Return each line below holding the string "nesting".

(INPUT RECORDS)

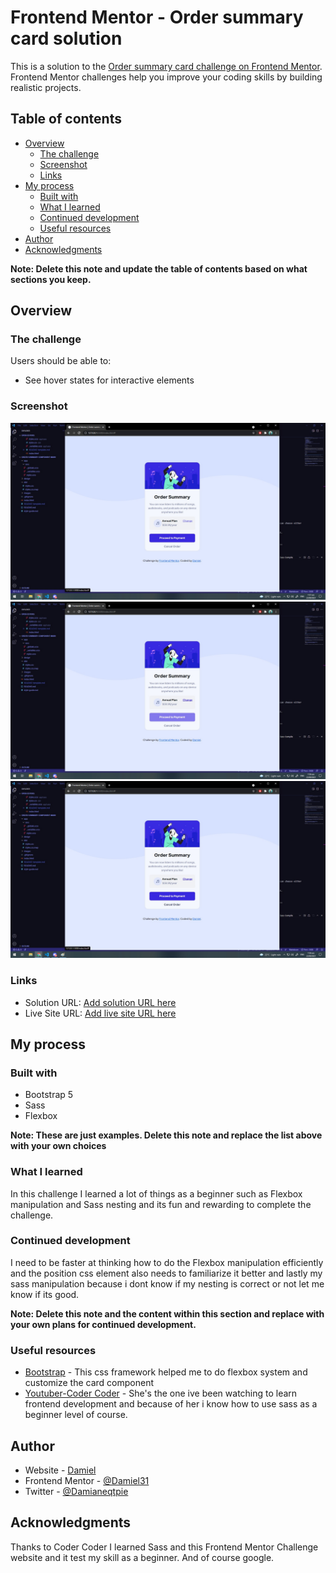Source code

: # Frontend Mentor - Order summary card solution

This is a solution to the [Order summary card challenge on Frontend Mentor](https://www.frontendmentor.io/challenges/order-summary-component-QlPmajDUj). Frontend Mentor challenges help you improve your coding skills by building realistic projects. 

## Table of contents

- [Overview](#overview)
  - [The challenge](#the-challenge)
  - [Screenshot](#screenshot)
  - [Links](#links)
- [My process](#my-process)
  - [Built with](#built-with)
  - [What I learned](#what-i-learned)
  - [Continued development](#continued-development)
  - [Useful resources](#useful-resources)
- [Author](#author)
- [Acknowledgments](#acknowledgments)

**Note: Delete this note and update the table of contents based on what sections you keep.**

## Overview

### The challenge

Users should be able to:

- See hover states for interactive elements

### Screenshot

![0](images/hoverChange.jpg)
![1](images/hoverPayment.jpg)
![2](images/hoverCancelOrder.jpg)

### Links

- Solution URL: [Add solution URL here](https://your-solution-url.com)
- Live Site URL: [Add live site URL here](https://your-live-site-url.com)

## My process

### Built with

- Bootstrap 5
- Sass
- Flexbox

**Note: These are just examples. Delete this note and replace the list above with your own choices**

### What I learned

In this challenge I learned a lot of things as a beginner such as Flexbox manipulation and Sass nesting and its fun and rewarding to complete the challenge.



### Continued development

I need to be faster at thinking how to do the Flexbox  manipulation efficiently and the position css element also needs to familiarize it better and lastly my sass manipulation because i dont know if my nesting is correct or not let me know if its good. 

**Note: Delete this note and the content within this section and replace with your own plans for continued development.**

### Useful resources

- [Bootstrap](https://getbootstrap.com/) - This css framework helped me to do flexbox system and customize the card component
- [Youtuber-Coder Coder](https://www.youtube.com/channel/UCzNf0liwUzMN6_pixbQlMhQ) - She's the one ive been watching to learn frontend development and because of her i know how to use sass as a beginner level of course.


## Author

- Website - [Damiel](https://damiel31.github.io/damielmaquiling.githhub.io/)
- Frontend Mentor - [@Damiel31](https://www.frontendmentor.io/profile/Damiel31)
- Twitter - [@Damianeqtpie](hhttps://twitter.com/Damianeqtpie)


## Acknowledgments

Thanks to Coder Coder I learned Sass and this Frontend Mentor Challenge website and it test my skill as a beginner. And of course google.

(End INPUT RECORDS)

ANSWER SECTION:
In this challenge I learned a lot of things as a beginner such as Flexbox manipulation and Sass nesting and its fun and rewarding to complete the challenge.
I need to be faster at thinking how to do the Flexbox  manipulation efficiently and the position css element also needs to familiarize it better and lastly my sass manipulation because i dont know if my nesting is correct or not let me know if its good. 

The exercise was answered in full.